Obama for America
- In 2008 Barack Obama carried voters under age 30 by a 66%-32% margin. But times are changing.
- POLLS: It doesn’t look like the Millennials are still 2-1 Democratic
- Millennials personalize their world. But Obama Democrats’ policies are mid-20th century, command-and-control policies
In 2008 Barack Obama carried voters under age 30 by a 66%-32% margin, according to the exit poll. In contrast, he carried voters 30 and over by only 50%-49%. (I joke that the only way Republicans could have won was if they had raised the voting age to 35.) Obama’s success among the Millennial generation, as these young voters are often called, was a hugely hopeful sign for the Democratic party and a dire one for the Republicans. Theses voters are bound to be a larger segment of the electorate in the future and voters tend to stick with the views they develop in the twenties and early thirties. If the members of this generation were to remain 2-1 Democratic over their lifetimes, it would be increasingly difficult for Republicans to win national elections.
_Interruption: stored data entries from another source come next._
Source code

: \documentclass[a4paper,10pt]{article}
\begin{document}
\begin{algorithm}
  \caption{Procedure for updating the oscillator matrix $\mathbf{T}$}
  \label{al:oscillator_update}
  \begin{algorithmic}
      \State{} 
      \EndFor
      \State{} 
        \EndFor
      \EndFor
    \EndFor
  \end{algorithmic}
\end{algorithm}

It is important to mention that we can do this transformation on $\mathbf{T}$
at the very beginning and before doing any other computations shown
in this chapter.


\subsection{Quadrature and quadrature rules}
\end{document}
"Democrats’ hopes that [Millennials] would go through life favoring them by something like a 2-1 margin have been dashed—and this generation’s allegiance is very much up for grabs." But it doesn’t look like the Millennials are still 2-1 Democratic, at least to judge from two recent polls conducted in late November and early December, one focusing entirely on Millennials conducted for Harvard’s Institute of Politics and the other the Allstate/National Journal Heartland Monitor poll which focuses on the whole electorate.
The Harvard survey showed Barack Obama with a negative job rating from Millennials: 46% expressed approval, 51% disapproval. Against a generic Republican, Obama leads 35%-29%, hardly a vote of confidence. The generic Republican is getting just 3% less than John McCain did, while Obama is now getting 31% less than he did in November 2008. In pairings against actual candidates, Obama does a bit better, as he does in most national polls, leading Mitt Romney 37%-26% and Newt Gingrich and Rick Perry by 39%-23%. But these are still dreadful results for Obama. Just about every Millennial knows him, and only a little more than one-third will vote for him. I don’t think it’s a fair assumption about Millennials (as it is usually among voters generally) that those not supporting him will almost all end up voting against him, as the Harvard results suggest that many Millennials have low information levels. But compare Obama’s 34% lead over John McCain among Millennials with his 11% lead over Mitt Romney among them. That’s a huge drop.
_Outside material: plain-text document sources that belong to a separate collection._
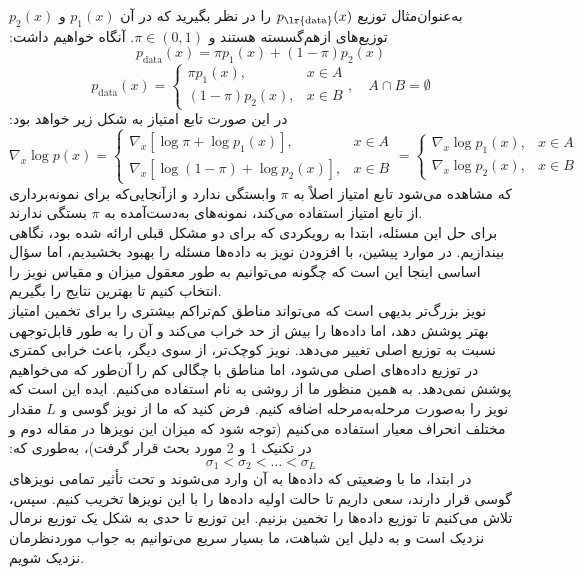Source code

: \documentclass[12pt]{article}
\begin{document}
\begin{enumerate}
\begin{enumerate}
{        به‌عنوان‌مثال توزیع $p_{\text{\lr{data}}}(x)$ را در نظر بگیرید که در آن $p_1(x)$ و $p_2(x)$ توزیع‌های ازهم‌گسسته هستند و $\pi \in (0,1)$. آنگاه خواهیم داشت:
        $$
        p_{\text{data}}(x) = \pi p_1(x) + (1-\pi)p_2(x)
        $$
        $$
        p_{\text{data}}(x) =
        \begin{cases}
        \pi p_1(x), & x \in A\\
        (1-\pi) p_2(x), & x \in B
        \end{cases}, \quad A \cap B = \emptyset
        $$
        در این صورت تابع امتیاز به شکل زیر خواهد بود:
        $$
        \nabla_x \log p(x) =
        \begin{cases}
        \nabla_x [\log \pi + \log p_1(x)], & x \in A\\
        \nabla_x [\log (1-\pi) + \log p_2(x)], & x \in B
        \end{cases} =
        \begin{cases}
        \nabla_x \log p_1(x), & x \in A\\
        \nabla_x \log p_2(x), & x \in B
        \end{cases}
        $$
        که مشاهده می‌شود تابع امتیاز اصلاً به $\pi$ وابستگی ندارد و ازآنجایی‌که  برای نمونه‌برداری از تابع امتیاز استفاده می‌کند، نمونه‌های به‌دست‌آمده به $\pi$ بستگی ندارند.\\  
        برای حل این مسئله، ابتدا به رویکردی که برای دو مشکل قبلی ارائه شده بود، نگاهی بیندازیم. در موارد پیشین، با افزودن نویز به داده‌ها مسئله را بهبود بخشیدیم، اما سؤال اساسی اینجا این است که چگونه می‌توانیم به طور معقول میزان و مقیاس نویز را انتخاب کنیم تا بهترین نتایج را بگیریم.\\ 
        نویز بزرگ‌تر بدیهی است که می‌تواند مناطق کم‌تراکم بیشتری را برای تخمین امتیاز بهتر پوشش دهد، اما داده‌ها را بیش از حد خراب می‌کند و آن را به طور قابل‌توجهی نسبت به توزیع اصلی تغییر می‌دهد. نویز کوچک‌تر، از سوی دیگر، باعث خرابی کمتری در توزیع داده‌های اصلی می‌شود، اما مناطق با چگالی کم را آن‌طور که می‌خواهیم پوشش نمی‌دهد. به همین منظور ما از روشی به نام  استفاده می‌کنیم.  
        ایده  این است که نویز را به‌صورت مرحله‌به‌مرحله اضافه کنیم. فرض کنید که ما از نویز گوسی و $L$ مقدار مختلف انحراف معیار استفاده می‌کنیم (توجه شود که میزان این نویزها در مقاله دوم و در تکنیک 1 و 2 مورد بحث قرار گرفت)، به‌طوری که:
        $$
        \sigma_1 < \sigma_2 < \dots < \sigma_L
        $$
        در ابتدا، ما با وضعیتی که داده‌ها به آن وارد می‌شوند و تحت تأثیر تمامی نویزهای گوسی قرار دارند، سعی داریم تا حالت اولیه داده‌ها را با این نویزها تخریب کنیم. سپس، تلاش می‌کنیم تا توزیع داده‌ها را تخمین بزنیم. این توزیع تا حدی به شکل یک توزیع نرمال نزدیک است و به دلیل این شباهت، ما بسیار سریع می‌توانیم به جواب موردنظرمان نزدیک شویم.\\
}
\end{enumerate}
\end{enumerate}
\end{document}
We see something similar in the Heartland Monitor poll. National Journal’s Ron Brownstein notes that Obama’s job approval among Millennials, 54%, is 12 points below his percentage support in the exit poll, and his job approval among white Millennials, 39%, is 15 points below his exit poll support. That’s the biggest decline among any demographic group on Brownstein’s chart.
Why have the Millennials soured on Obama? The Harvard survey makes it clear that they feel the nation is going in the wrong direction and are deeply disappointed with the economy. But I think something else may be at work here. After the 2008 election, I wrote that there was a tension between the way the Millennials live their lives and the policies of the Obama Democrats. Millennials personalize their world: they are an iPod, custom app, Facebook, 21st century generation whose members pride themselves on their uniqueness. In contrast, the Obama Democrats’ policies are mid-20th century centralized command-and-control policies which purport to treat individuals as interchangeable units—with favorable exceptions made for those who are connected with Democratic constituencies like labor unions (themselves an example of mass mobilization rather than individual choice). I suggested that Republicans and conservatives should argue that they are the ones who have policies which can enable Millennials to shape their own world and make their own way in life.
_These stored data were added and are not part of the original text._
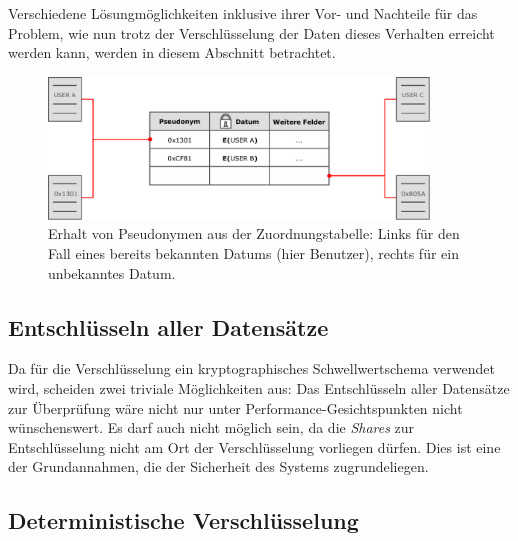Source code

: Verschiedene Lösungmöglichkeiten inklusive ihrer Vor- und Nachteile für das Problem, wie nun trotz der Verschlüsselung der Daten dieses Verhalten erreicht werden kann, werden in diesem Abschnitt betrachtet.

\begin{figure}[]
    \centering
        \includegraphics[width=0.9\textwidth]{dia/se_overview.pdf}
    \caption{Erhalt von Pseudonymen aus der Zuordnungstabelle: Links für den Fall eines bereits bekannten Datums (hier Benutzer), rechts für ein unbekanntes Datum.}
    \label{fig:se_overview}
\end{figure}

\subsection{Entschlüsseln aller Datensätze}

Da für die Verschlüsselung ein kryptographisches Schwellwertschema verwendet wird, scheiden zwei triviale Möglichkeiten aus: Das Entschlüsseln aller Datensätze zur Überprüfung wäre nicht nur unter Performance-Gesichtspunkten nicht wünschenswert. Es darf auch nicht möglich sein, da die \textit{Shares} zur Entschlüsselung nicht am Ort der Verschlüsselung vorliegen dürfen. Dies ist eine der Grundannahmen, die der Sicherheit des Systems zugrundeliegen. 

\subsection{Deterministische Verschlüsselung}
\label{sec_state_se_deterministic}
Is it possible that the dismal failure of the Obama economic policies and the threat (as most Americans see it) of Obamacare have led Millennials to understand this tension, and to have changed their political preference as a result? I don’t think these two polls can conclusively answer that question. But they at least suggest not just that Obama is losing support at the moment from the Millennials, but that the Democrats’ hopes that this generation would go through life favoring them by something like a 2-1 margin have been dashed—and that this generation’s allegiance is very much up for grabs.